Eine sehr geschätzte Leserin von Retrakon hat mich auf den Beitrag „Warum Bloggen glücklich macht“ aufmerksam gemacht. Darin schreibt der Blogger, dass er viele gute Bekanntschaften über das Internet geschlossen hat. Weiters bezieht er sich auf eine Studie, die besagt, dass das Internet keine negativen Auswirkungen auf die Sozialbeziehungen von Jugendlichen hat. Anders formuliert: Bloggen und Facebooken macht tatsächlich glücklich. Das bringt mich zur Frage, wie es bei mir persönlich aussieht. Macht mich Bloggen glücklich? Kenne ich mehr Leute, weil es das Internet gibt? Schon die erste Frage ist gar nicht so einfach zu beantworten. Rechne ich die Freude an guten Diskussionen gegen den Ärger durch schlechte auf, komme ich wahrscheinlich zu keinem Ergebnis. Warum mache ich das überhaupt? Vielleicht aus einem Egoismus heraus, für mich zu dokumentieren, was mich interessiert und beschäftigt. Früher habe ich das auf kleinen Zettelchen gemacht (was ich nicht aufgegeben habe), heute ist es zusätzlich ein Weblog. Würde mich das Bloggen wirklich unglücklich machen, hätte ich es wahrscheinlich schon wieder aufgegeben. Ein Glücksgefühl stellt sich meistens dann ein, wenn ein Beitrag von besonders vielen gelesen und/oder kommentiert wird.
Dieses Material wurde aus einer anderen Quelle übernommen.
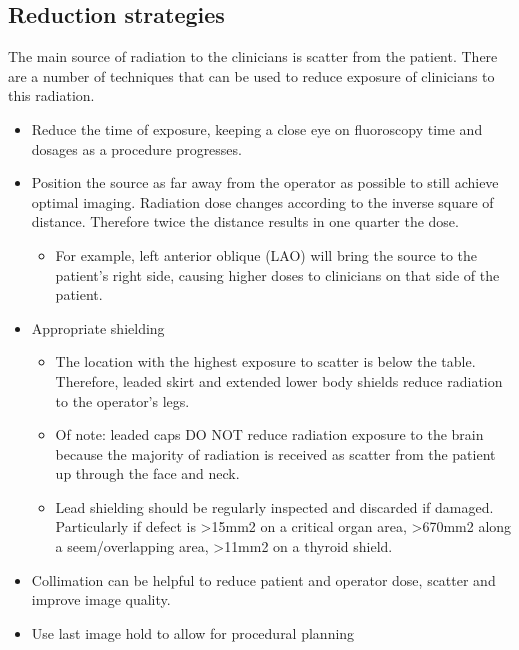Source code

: \documentclass[
]{book}
\providecommand{\tightlist}{%
  \setlength{\itemsep}{0pt}\setlength{\parskip}{0pt}}
\begin{document}
\hypertarget{reduction-strategies}{%
\subsection{Reduction strategies}\label{reduction-strategies}}

The main source of radiation to the clinicians is scatter from the
patient. There are a number of techniques that can be used to reduce
exposure of clinicians to this radiation.\citep{heidbuchel2014, kirkwood2013}

\begin{itemize}
\item
  Reduce the time of exposure, keeping a close eye on fluoroscopy time
  and dosages as a procedure progresses.
\item
  Position the source as far away from the operator as possible to
  still achieve optimal imaging. Radiation dose changes according to
  the inverse square of distance. Therefore twice the distance results
  in one quarter the dose.

  \begin{itemize}
  \tightlist
  \item
    For example, left anterior oblique (LAO) will bring the source
    to the patient's right side, causing higher doses to clinicians
    on that side of the patient.\citep{kirkwood2013, sailer2019}
  \end{itemize}
\item
  Appropriate shielding

  \begin{itemize}
  \item
    The location with the highest exposure to scatter is below the
    table.\citep{gonzales2014, miller2010} Therefore, leaded skirt and
    extended lower body shields reduce radiation to the operator's
    legs.\citep{kirkwood2015}
  \item
    Of note: leaded caps DO NOT reduce radiation exposure to the
    brain because the majority of radiation is received as scatter
    from the patient up through the face and neck.\citep{kirkwood2018}
  \item
    Lead shielding should be regularly inspected and discarded if
    damaged. Particularly if defect is \textgreater15mm2 on a critical organ
    area, \textgreater670mm2 along a seem/overlapping area, \textgreater11mm2 on a
    thyroid shield.\citep{officeofhealthcareinspections2014, university}
  \end{itemize}
\item
  Collimation can be helpful to reduce patient and operator dose,
  scatter and improve image quality.\citep{haqqani2012}
\item
  Use last image hold to allow for procedural planning
\end{itemize}
\end{document}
Das ist mir aufgefallen. Wie sieht es aber mit der zweiten Frage aus? Kenne ich mehr Leute durch das Internet? Ehrliche Antwort: Letzten Endes nicht. Ich darf mich insofern als Internet-Pionier bezeichnen, als dass ich mich damit seit 1993 beschäftige, das sind immerhin 17 Jahre. Als es die ersten Chatrooms gab, war das etwas Besonderes und es gab eine Zeit, in der ich diese auch viel genutzt habe. Dadurch sind einige Bekanntschaften entstanden, die sich mehr oder weniger lange gehalten haben. Wie sieht es damit aus? Ich habe zu niemandem mehr Kontakt, den ich nur online kannte. Sogar mein erster Facebook-Friend – Leilani aus … keine Ahnung mehr woher – ist nicht mehr in meiner Freundesliste. Vielleicht fehlt einfach die Zeit dazu, solche Freundschaften zu pflegen (dann wäre ich mit Frank Schirrmacher, dessen Buch „Payback“ ich gerade lese, einer Meinung), vielleicht ist es auch die pure Oberfläche, die einem irgendwann auf den Geist geht (ja, wortwörtlich). Versöhnliches zum Abschluss: Mit den Leuten, die ich persönlich kenne, lässt sich per Internet oft sehr gut Kontakt halten. Zumindest darüber bin ich froh. Wie seht ihr das?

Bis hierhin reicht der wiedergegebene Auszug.